サウジアラビアではバイデン米大統領の来訪をおおむね評価
(サウジアラビア、米国、中東、湾岸協力会議(GCC))
リヤド発
2022年07月19日
サウジアラビアは7月15~16日の2日間、米国のジョー・バイデン大統領の訪問を受けた。バイデン大統領は滞在中、サルマン・ビン・アブドゥルアジーズ国王に加えて、ムハンマド・ビン・サルマン皇太子とも長時間に及ぶ会談を実施したほか、湾岸協力会議(GCC)にイラク、エジプト、ヨルダンを加えた9カ国による地域首脳会議に参加した。
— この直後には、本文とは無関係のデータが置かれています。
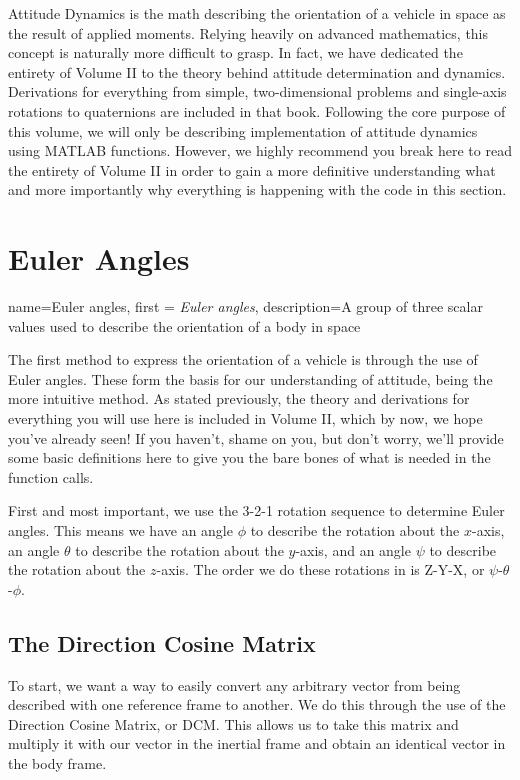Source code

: \documentclass[12pt]{report}
\begin{document}
Attitude Dynamics is the math describing the orientation of a vehicle in space as the result of applied moments. Relying heavily on advanced mathematics, this concept is naturally more difficult to grasp. In fact, we have dedicated the entirety of Volume II to the theory behind attitude determination and dynamics. Derivations for everything from simple, two-dimensional problems and single-axis rotations to \glspl{quaternion} are included in that book. Following the core purpose of this volume, we will only be describing implementation of attitude dynamics using MATLAB functions. However, we highly recommend you break here to read the entirety of Volume II in order to gain a more definitive understanding what and more importantly why everything is happening with the code in this section.


\section{Euler Angles}\label{sec:Euler Angles}
{
    name=Euler angles,
    first = {\textit{Euler angles}},
    description={A group of three scalar values used to describe the orientation of a body in space}
}

The first method to express the orientation of a vehicle is through the use of \gls{Euler angles}. These form the basis for our understanding of attitude, being the more intuitive method. As stated previously, the theory and derivations for everything you will use here is included in Volume II, which by now, we hope you've already seen! If you haven't, shame on you, but don't worry, we'll provide some basic definitions here to give you the bare bones of what is needed in the function calls.

First and most important, we use the 3-2-1 rotation sequence to determine \gls{Euler angles}. This means we have an angle $\phi$ to describe the rotation about the $x$-axis, an angle $\theta$ to describe the rotation about the $y$-axis, and an angle $\psi$ to describe the rotation about the $z$-axis. The order we do these rotations in is Z-Y-X, or $\psi$-$\theta$-$\phi$. 

\subsection{The Direction Cosine Matrix}\label{sec:TheDCM}

To start, we want a way to easily convert any arbitrary vector from being described with one reference frame to another. We do this through the use of the Direction Cosine Matrix, or DCM. This allows us to take this matrix and multiply it with our vector in the \gls{inertial frame} and obtain an identical vector in the \gls{body frame}.
\end{document}
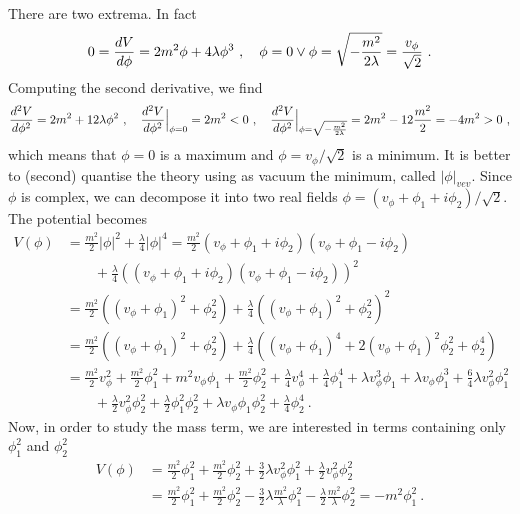     There are two extrema. In fact 
    \begin{equation*}
        0 = \frac{dV}{d\phi} = 2 m^2 \phi + 4 \lambda \phi^3 ~, \quad \phi = 0 \lor \phi = \sqrt{- \frac{m^2}{2 \lambda}} = \frac{v_\phi}{\sqrt{2}} ~.
    \end{equation*}
    Computing the second derivative, we find 
    \begin{equation*}
        \frac{d^2V}{d\phi^2} = 2 m^2 + 12 \lambda \phi^2 ~, \quad \frac{d^2V}{d\phi^2} \Big \vert_{\phi = 0} = 2 m^2 < 0 ~, \quad \frac{d^2V}{d\phi^2} \Big \vert_{\phi = \sqrt{- \frac{m^2}{2 \lambda}}} = 2 m^2 - 12 \frac{m^2}{2} = - 4 m^2 > 0 ~,
    \end{equation*}
    which means that $\phi = 0$ is a maximum and $\phi = v_\phi / \sqrt{2}$ is a minimum. It is better to (second) quantise the theory using as vacuum the minimum, called $|\phi|_{vev}$. Since $\phi$ is complex, we can decompose it into two real fields $\phi = (v_\phi + \phi_1 + i \phi_2) / \sqrt{2}$. The potential becomes 
    \begin{equation*}
    \begin{aligned}
        V(\phi) & = \frac{m^2}{2} |\phi|^2 + \frac{\lambda}{4} |\phi|^4 = \frac{m^2}{2} (v_\phi + \phi_1 + i \phi_2) (v_\phi + \phi_1 - i \phi_2) \\ & \qquad + \frac{\lambda}{4} ((v_\phi + \phi_1 + i \phi_2) (v_\phi + \phi_1 - i \phi_2))^2 \\ & = \frac{m^2}{2} ((v_\phi + \phi_1)^2 + \phi_2^2) + \frac{\lambda}{4} ((v_\phi + \phi_1)^2 + \phi_2^2)^2 \\ & = \frac{m^2}{2} ((v_\phi + \phi_1)^2 + \phi_2^2) + \frac{\lambda}{4} ((v_\phi + \phi_1)^4 + 2 (v_\phi + \phi_1)^2 \phi_2^2 + \phi_2^4) \\ & = \frac{m^2}{2} v_\phi^2 + \frac{m^2}{2} \phi_1^2 + m^2 v_\phi \phi_1 + \frac{m^2}{2} \phi_2^2 + \frac{\lambda}{4} v_\phi^4 + \frac{\lambda}{4} \phi_1^4 + \lambda v_\phi^3 \phi_1 + \lambda v_\phi \phi_1^3 + \frac{6}{4} \lambda v_\phi^2 \phi_1^2 \\ & \qquad + \frac{\lambda}{2} v_\phi^2 \phi_2^2 + \frac{\lambda}{2} \phi_1^2 \phi_2^2 + \lambda v_\phi \phi_1 \phi_2^2 + \frac{\lambda}{4} \phi_2^4  ~.
    \end{aligned}
    \end{equation*}
    Now, in order to study the mass term, we are interested in terms containing only $\phi_1^2$ and $\phi_2^2$
    \begin{equation*}
    \begin{aligned}
        V(\phi) & = \frac{m^2}{2} \phi_1^2 + \frac{m^2}{2} \phi_2^2 + \frac{3}{2} \lambda v_\phi^2 \phi_1^2 + \frac{\lambda}{2} v_\phi^2 \phi_2^2 \\ & = \frac{m^2}{2} \phi_1^2 + \frac{m^2}{2} \phi_2^2 - \frac{3}{2} \lambda \frac{m^2}{\lambda} \phi_1^2 - \frac{\lambda}{2} \frac{m^2}{\lambda} \phi_2^2 = - m^2 \phi_1^2 ~.
    \end{aligned}
    \end{equation*}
今回の訪問を通じて、安全保障、経済協力の両面で両国関係の絆が再確認されたことで、サウジアラビア政府や国内メディアの側では、大統領来訪の成果をおおむね評価する姿勢が目立つ。例えばサウジアラビア投資省は、バイデン大統領の滞在中に両国間で新規投資に係る契約や覚書が合計13件締結されたことを発表した。ハーリド・ビン・アブドゥルアジーズ・アール・ファーレフ投資相は、投資計画は航空産業、防衛、工業全般、健康、エネルギー、観光分野など多岐にわたるとし、質の高い雇用が創出されることに期待を示した。
一方、バイデン大統領は、7月15日のムハンマド皇太子との会談後にメディア向けに単独で実施した記者会見で、サウジアラビア領空の開放、紅海に位置するティラン島の開放・正常化、イエメン停戦での協力など、外交・安全保障分野での進展を成果として強調した。同大統領は次に、経済面での成果として、サウジアラビアによる米国の最新通信技術への投資を通じたインフラストラクチャー・投資協力に言及した。また、グリーン水素、太陽光、炭素回収、原子力などのクリーンエネルギー・イニシアチブでも、同様の協力関係を構築する意向を示した。
注目された原油の増産に関しては、続く話題としてようやく言及された。バイデン大統領は、エネルギー保障と原油供給についても「良い議論ができた」と述べたが、米国側が期待する原油増産については「今後数週間でさらなる前進がみられることを期待する」と可能性をにおわせつつも、増産の確約を示唆する言葉はなかった。
翌日の地域首脳会議のコミュニケでも、国際原油市場の安定化に向けたOPECプラス諸国の努力と7~8月の小幅増産(2022年7月4日記事参照)を評価したのみで、新たな発表はなかった。バイデン大統領の発言の意図が判明するのは、8月3日に予定されている次回のOPECプラスの定期会合となるもようだ。